Output the records below in full, word for word; pictures do not belong in it.

* _Extracted entries_:
━━━━━━━━━━━━━━━━━━━━━━━━━━━━━━

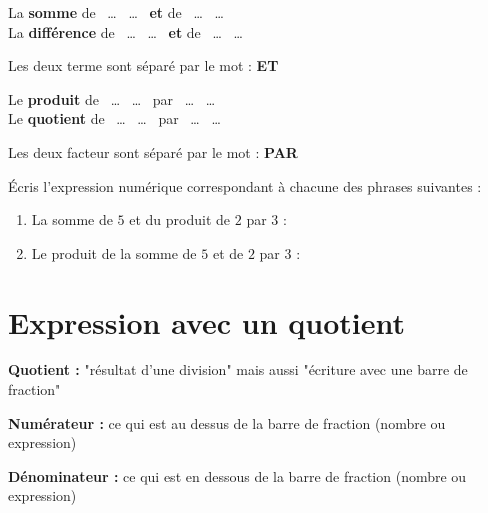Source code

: \documentclass[a4paper,10pt]{report}
\begin{document}
\begin{defn}

\begin{minipage}{7cm}
La \textbf{somme} de ~\dots~ \dots~ \textbf{et} de ~\dots~ \dots~  \\      
La \textbf{différence} de ~\dots~ \dots~  \textbf{et} de ~\dots~ \dots~ 
\end{minipage}
\begin{minipage}{7cm}
Les deux terme sont séparé par le mot : \textbf{ET}
\end{minipage}           

\vspace{3mm}
\noindent \begin{minipage}{7cm}
Le \textbf{produit} de ~\dots~ \dots~ par ~\dots~ \dots~\\
Le \textbf{quotient} de ~\dots~ \dots~ par ~\dots~ \dots~
\end{minipage}
\begin{minipage}{7cm}
Les deux facteur sont séparé par le mot : \textbf{PAR}  
\end{minipage}

\end{defn}

\begin{ex}
Écris l'expression numérique correspondant à chacune des phrases suivantes :

\begin{enumerate}
\item La somme de $5$ et du produit de $2$ par $3$ : 

\noindent\grandscarreaux{\linewidth}{1.6cm}
\item Le produit de la somme de $5$ et de $2$ par $3$ :

\noindent\grandscarreaux{\linewidth}{1.6cm}
\end{enumerate}
\end{ex}

\section{Expression avec un quotient}

\begin{defn}
\textbf{Quotient : }"résultat d'une division" mais aussi "écriture avec une barre de fraction"

\textbf{Numérateur : }ce qui est au dessus de la barre de fraction (nombre ou expression)

\textbf{Dénominateur : }ce qui est en dessous de la barre de fraction (nombre ou expression)
\end{defn}
\end{document}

━━━━━━━━━━━━━━━━━━━━━━━━━━━━━━

* _Answer below_:
Source code

: \documentclass[a4paper,10pt]{report}
\begin{document}
\begin{defn}

\begin{minipage}{7cm}
La \textbf{somme} de ~\dots~ \dots~ \textbf{et} de ~\dots~ \dots~  \\      
La \textbf{différence} de ~\dots~ \dots~  \textbf{et} de ~\dots~ \dots~ 
\end{minipage}
\begin{minipage}{7cm}
Les deux terme sont séparé par le mot : \textbf{ET}
\end{minipage}           

\vspace{3mm}
\noindent \begin{minipage}{7cm}
Le \textbf{produit} de ~\dots~ \dots~ par ~\dots~ \dots~\\
Le \textbf{quotient} de ~\dots~ \dots~ par ~\dots~ \dots~
\end{minipage}
\begin{minipage}{7cm}
Les deux facteur sont séparé par le mot : \textbf{PAR}  
\end{minipage}

\end{defn}

\begin{ex}
Écris l'expression numérique correspondant à chacune des phrases suivantes :

\begin{enumerate}
\item La somme de $5$ et du produit de $2$ par $3$ : 

\noindent\grandscarreaux{\linewidth}{1.6cm}
\item Le produit de la somme de $5$ et de $2$ par $3$ :

\noindent\grandscarreaux{\linewidth}{1.6cm}
\end{enumerate}
\end{ex}

\section{Expression avec un quotient}

\begin{defn}
\textbf{Quotient : }"résultat d'une division" mais aussi "écriture avec une barre de fraction"

\textbf{Numérateur : }ce qui est au dessus de la barre de fraction (nombre ou expression)

\textbf{Dénominateur : }ce qui est en dessous de la barre de fraction (nombre ou expression)
\end{defn}
\end{document}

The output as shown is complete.